*** Opening Data listing ***

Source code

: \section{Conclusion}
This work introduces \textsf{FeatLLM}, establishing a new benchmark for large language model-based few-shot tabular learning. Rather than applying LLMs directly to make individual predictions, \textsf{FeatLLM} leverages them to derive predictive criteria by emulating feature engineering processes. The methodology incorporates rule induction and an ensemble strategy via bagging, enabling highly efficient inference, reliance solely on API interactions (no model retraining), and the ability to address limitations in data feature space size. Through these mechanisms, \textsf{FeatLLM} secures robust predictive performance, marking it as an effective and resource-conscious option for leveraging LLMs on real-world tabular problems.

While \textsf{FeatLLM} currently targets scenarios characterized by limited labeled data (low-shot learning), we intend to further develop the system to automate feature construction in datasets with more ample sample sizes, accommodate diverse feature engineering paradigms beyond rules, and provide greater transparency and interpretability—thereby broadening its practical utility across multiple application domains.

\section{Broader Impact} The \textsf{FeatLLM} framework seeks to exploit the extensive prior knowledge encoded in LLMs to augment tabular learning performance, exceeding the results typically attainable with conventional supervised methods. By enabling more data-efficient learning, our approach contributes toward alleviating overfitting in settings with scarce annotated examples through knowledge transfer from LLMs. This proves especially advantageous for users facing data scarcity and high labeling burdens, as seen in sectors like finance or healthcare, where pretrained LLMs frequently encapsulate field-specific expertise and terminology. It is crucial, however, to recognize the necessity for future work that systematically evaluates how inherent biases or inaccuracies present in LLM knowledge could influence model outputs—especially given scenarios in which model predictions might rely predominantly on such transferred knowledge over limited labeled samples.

*** Closing Data listing ***

_Your instructions:_
The records above, in their entirety, need to be set down again exactly.

_Exercise answer:_
Source code

: \section{Conclusion}
This work introduces \textsf{FeatLLM}, establishing a new benchmark for large language model-based few-shot tabular learning. Rather than applying LLMs directly to make individual predictions, \textsf{FeatLLM} leverages them to derive predictive criteria by emulating feature engineering processes. The methodology incorporates rule induction and an ensemble strategy via bagging, enabling highly efficient inference, reliance solely on API interactions (no model retraining), and the ability to address limitations in data feature space size. Through these mechanisms, \textsf{FeatLLM} secures robust predictive performance, marking it as an effective and resource-conscious option for leveraging LLMs on real-world tabular problems.

While \textsf{FeatLLM} currently targets scenarios characterized by limited labeled data (low-shot learning), we intend to further develop the system to automate feature construction in datasets with more ample sample sizes, accommodate diverse feature engineering paradigms beyond rules, and provide greater transparency and interpretability—thereby broadening its practical utility across multiple application domains.

\section{Broader Impact} The \textsf{FeatLLM} framework seeks to exploit the extensive prior knowledge encoded in LLMs to augment tabular learning performance, exceeding the results typically attainable with conventional supervised methods. By enabling more data-efficient learning, our approach contributes toward alleviating overfitting in settings with scarce annotated examples through knowledge transfer from LLMs. This proves especially advantageous for users facing data scarcity and high labeling burdens, as seen in sectors like finance or healthcare, where pretrained LLMs frequently encapsulate field-specific expertise and terminology. It is crucial, however, to recognize the necessity for future work that systematically evaluates how inherent biases or inaccuracies present in LLM knowledge could influence model outputs—especially given scenarios in which model predictions might rely predominantly on such transferred knowledge over limited labeled samples.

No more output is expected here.